- Your assignment -
Copy all entries exactly, and wherever an entry holds a picture, leave that picture out.

- Data extract -
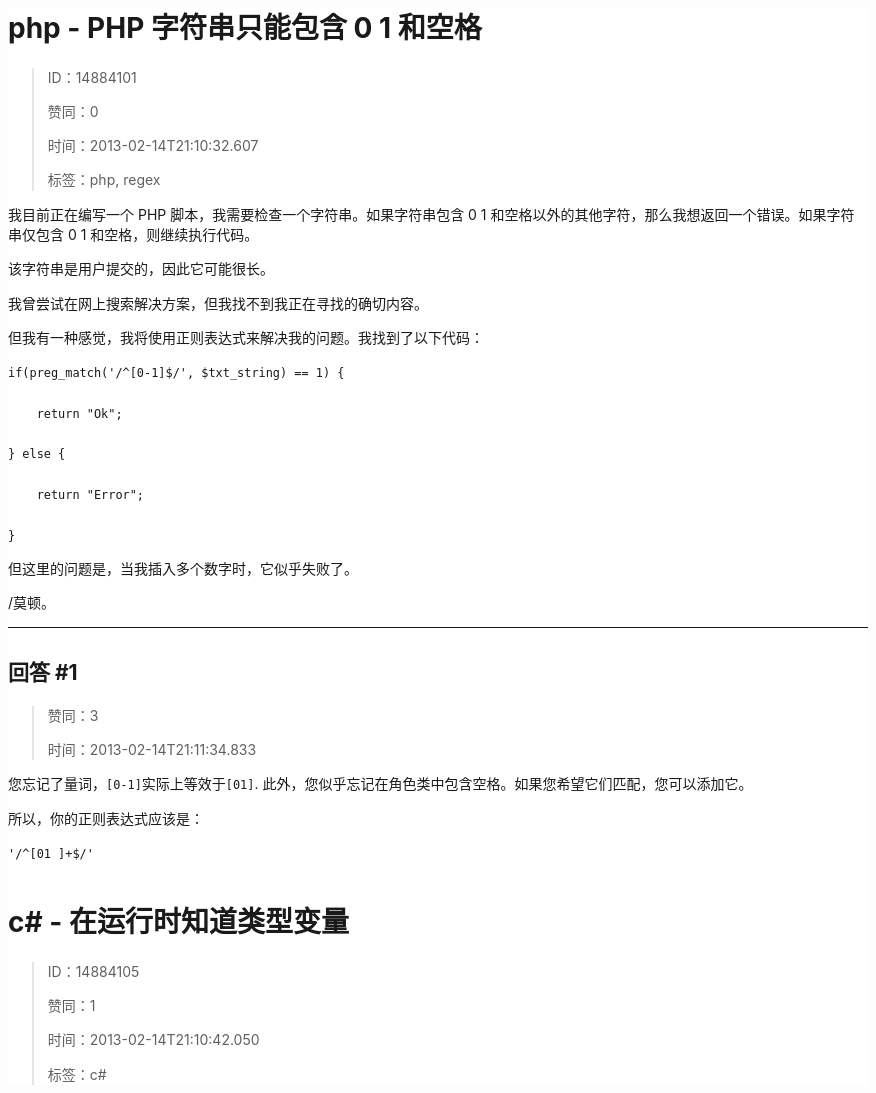 # php - PHP 字符串只能包含 0 1 和空格

> ID：14884101
> 
> 赞同：0
> 
> 时间：2013-02-14T21:10:32.607
> 
> 标签：php, regex

我目前正在编写一个 PHP 脚本，我需要检查一个字符串。如果字符串包含 0 1 和空格以外的其他字符，那么我想返回一个错误。如果字符串仅包含 0 1 和空格，则继续执行代码。

该字符串是用户提交的，因此它可能很长。

我曾尝试在网上搜索解决方案，但我找不到我正在寻找的确切内容。

但我有一种感觉，我将使用正则表达式来解决我的问题。我找到了以下代码：

```
if(preg_match('/^[0-1]$/', $txt_string) == 1) {

    return "Ok";

} else {

    return "Error";

} 
```

但这里的问题是，当我插入多个数字时，它似乎失败了。

/莫顿。

* * *

## 回答 #1

> 赞同：3
> 
> 时间：2013-02-14T21:11:34.833

您忘记了量词，`[0-1]`实际上等效于`[01]`. 此外，您似乎忘记在角色类中包含空格。如果您希望它们匹配，您可以添加它。

所以，你的正则表达式应该是：

```
'/^[01 ]+$/' 
```

# c# - 在运行时知道类型变量

> ID：14884105
> 
> 赞同：1
> 
> 时间：2013-02-14T21:10:42.050
> 
> 标签：c#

- Answer to this problem -
 # php - PHP 字符串只能包含 0 1 和空格

> ID：14884101
> 
> 赞同：0
> 
> 时间：2013-02-14T21:10:32.607
> 
> 标签：php, regex

我目前正在编写一个 PHP 脚本，我需要检查一个字符串。如果字符串包含 0 1 和空格以外的其他字符，那么我想返回一个错误。如果字符串仅包含 0 1 和空格，则继续执行代码。

该字符串是用户提交的，因此它可能很长。

我曾尝试在网上搜索解决方案，但我找不到我正在寻找的确切内容。

但我有一种感觉，我将使用正则表达式来解决我的问题。我找到了以下代码：

```
if(preg_match('/^[0-1]$/', $txt_string) == 1) {

    return "Ok";

} else {

    return "Error";

} 
```

但这里的问题是，当我插入多个数字时，它似乎失败了。

/莫顿。

* * *

## 回答 #1

> 赞同：3
> 
> 时间：2013-02-14T21:11:34.833

您忘记了量词，`[0-1]`实际上等效于`[01]`. 此外，您似乎忘记在角色类中包含空格。如果您希望它们匹配，您可以添加它。

所以，你的正则表达式应该是：

```
'/^[01 ]+$/' 
```

# c# - 在运行时知道类型变量

> ID：14884105
> 
> 赞同：1
> 
> 时间：2013-02-14T21:10:42.050
> 
> 标签：c#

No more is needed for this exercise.